Entries shown =
============================================================

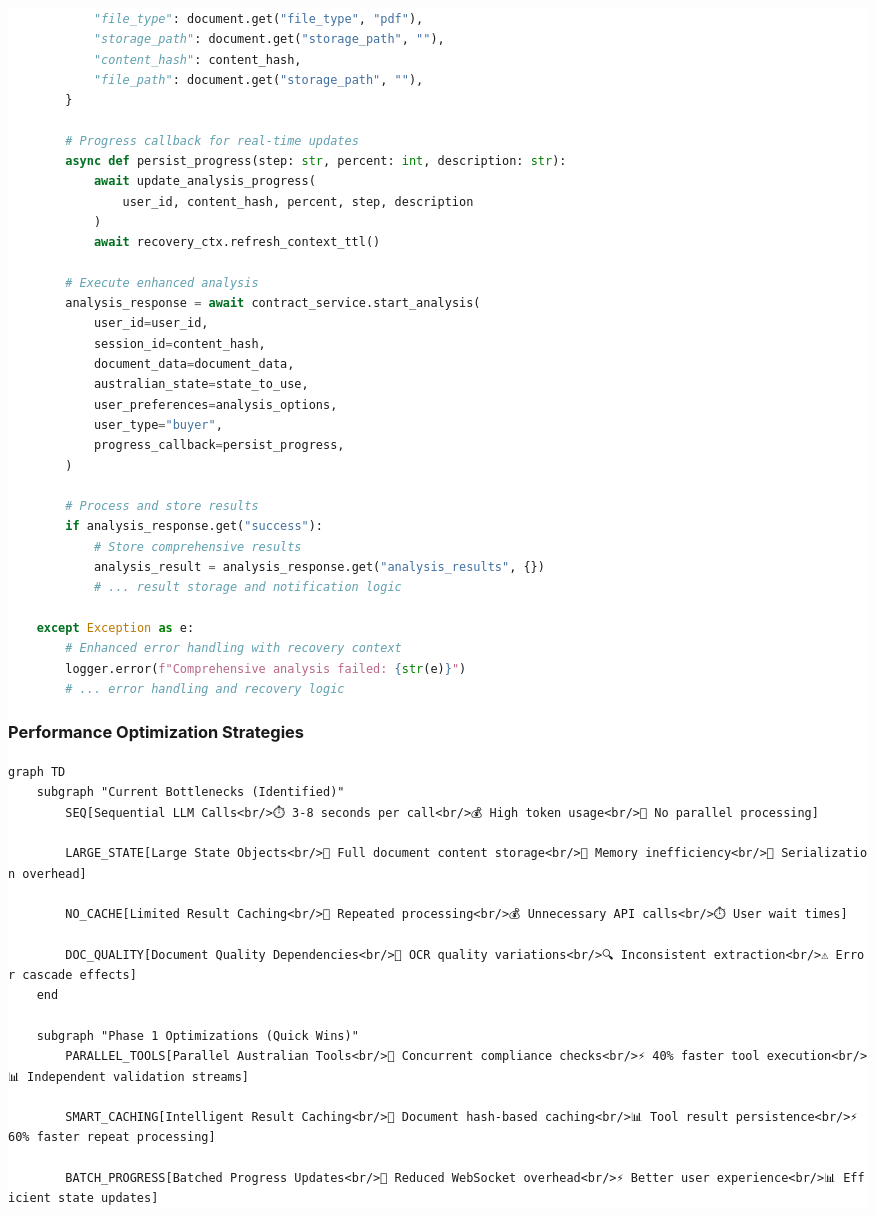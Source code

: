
 ```python
            "file_type": document.get("file_type", "pdf"),
            "storage_path": document.get("storage_path", ""),
            "content_hash": content_hash,
            "file_path": document.get("storage_path", ""),
        }
        
        # Progress callback for real-time updates
        async def persist_progress(step: str, percent: int, description: str):
            await update_analysis_progress(
                user_id, content_hash, percent, step, description
            )
            await recovery_ctx.refresh_context_ttl()
        
        # Execute enhanced analysis
        analysis_response = await contract_service.start_analysis(
            user_id=user_id,
            session_id=content_hash,
            document_data=document_data,
            australian_state=state_to_use,
            user_preferences=analysis_options,
            user_type="buyer",
            progress_callback=persist_progress,
        )
        
        # Process and store results
        if analysis_response.get("success"):
            # Store comprehensive results
            analysis_result = analysis_response.get("analysis_results", {})
            # ... result storage and notification logic
            
    except Exception as e:
        # Enhanced error handling with recovery context
        logger.error(f"Comprehensive analysis failed: {str(e)}")
        # ... error handling and recovery logic
```

### Performance Optimization Strategies

```mermaid
graph TD
    subgraph "Current Bottlenecks (Identified)"
        SEQ[Sequential LLM Calls<br/>⏱️ 3-8 seconds per call<br/>💰 High token usage<br/>🔄 No parallel processing]
        
        LARGE_STATE[Large State Objects<br/>📄 Full document content storage<br/>💾 Memory inefficiency<br/>🔄 Serialization overhead]
        
        NO_CACHE[Limited Result Caching<br/>🔄 Repeated processing<br/>💰 Unnecessary API calls<br/>⏱️ User wait times]
        
        DOC_QUALITY[Document Quality Dependencies<br/>📄 OCR quality variations<br/>🔍 Inconsistent extraction<br/>⚠️ Error cascade effects]
    end
    
    subgraph "Phase 1 Optimizations (Quick Wins)"
        PARALLEL_TOOLS[Parallel Australian Tools<br/>🔄 Concurrent compliance checks<br/>⚡ 40% faster tool execution<br/>📊 Independent validation streams]
        
        SMART_CACHING[Intelligent Result Caching<br/>💾 Document hash-based caching<br/>📊 Tool result persistence<br/>⚡ 60% faster repeat processing]
        
        BATCH_PROGRESS[Batched Progress Updates<br/>📡 Reduced WebSocket overhead<br/>⚡ Better user experience<br/>📊 Efficient state updates]
```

============================================================

Work item = Word for word, give back each entry from above, but skip any picture.

Solution to this task =
Source code

:
 ```python
            "file_type": document.get("file_type", "pdf"),
            "storage_path": document.get("storage_path", ""),
            "content_hash": content_hash,
            "file_path": document.get("storage_path", ""),
        }
        
        # Progress callback for real-time updates
        async def persist_progress(step: str, percent: int, description: str):
            await update_analysis_progress(
                user_id, content_hash, percent, step, description
            )
            await recovery_ctx.refresh_context_ttl()
        
        # Execute enhanced analysis
        analysis_response = await contract_service.start_analysis(
            user_id=user_id,
            session_id=content_hash,
            document_data=document_data,
            australian_state=state_to_use,
            user_preferences=analysis_options,
            user_type="buyer",
            progress_callback=persist_progress,
        )
        
        # Process and store results
        if analysis_response.get("success"):
            # Store comprehensive results
            analysis_result = analysis_response.get("analysis_results", {})
            # ... result storage and notification logic
            
    except Exception as e:
        # Enhanced error handling with recovery context
        logger.error(f"Comprehensive analysis failed: {str(e)}")
        # ... error handling and recovery logic
```

### Performance Optimization Strategies

```mermaid
graph TD
    subgraph "Current Bottlenecks (Identified)"
        SEQ[Sequential LLM Calls<br/>⏱️ 3-8 seconds per call<br/>💰 High token usage<br/>🔄 No parallel processing]
        
        LARGE_STATE[Large State Objects<br/>📄 Full document content storage<br/>💾 Memory inefficiency<br/>🔄 Serialization overhead]
        
        NO_CACHE[Limited Result Caching<br/>🔄 Repeated processing<br/>💰 Unnecessary API calls<br/>⏱️ User wait times]
        
        DOC_QUALITY[Document Quality Dependencies<br/>📄 OCR quality variations<br/>🔍 Inconsistent extraction<br/>⚠️ Error cascade effects]
    end
    
    subgraph "Phase 1 Optimizations (Quick Wins)"
        PARALLEL_TOOLS[Parallel Australian Tools<br/>🔄 Concurrent compliance checks<br/>⚡ 40% faster tool execution<br/>📊 Independent validation streams]
        
        SMART_CACHING[Intelligent Result Caching<br/>💾 Document hash-based caching<br/>📊 Tool result persistence<br/>⚡ 60% faster repeat processing]
        
        BATCH_PROGRESS[Batched Progress Updates<br/>📡 Reduced WebSocket overhead<br/>⚡ Better user experience<br/>📊 Efficient state updates]
```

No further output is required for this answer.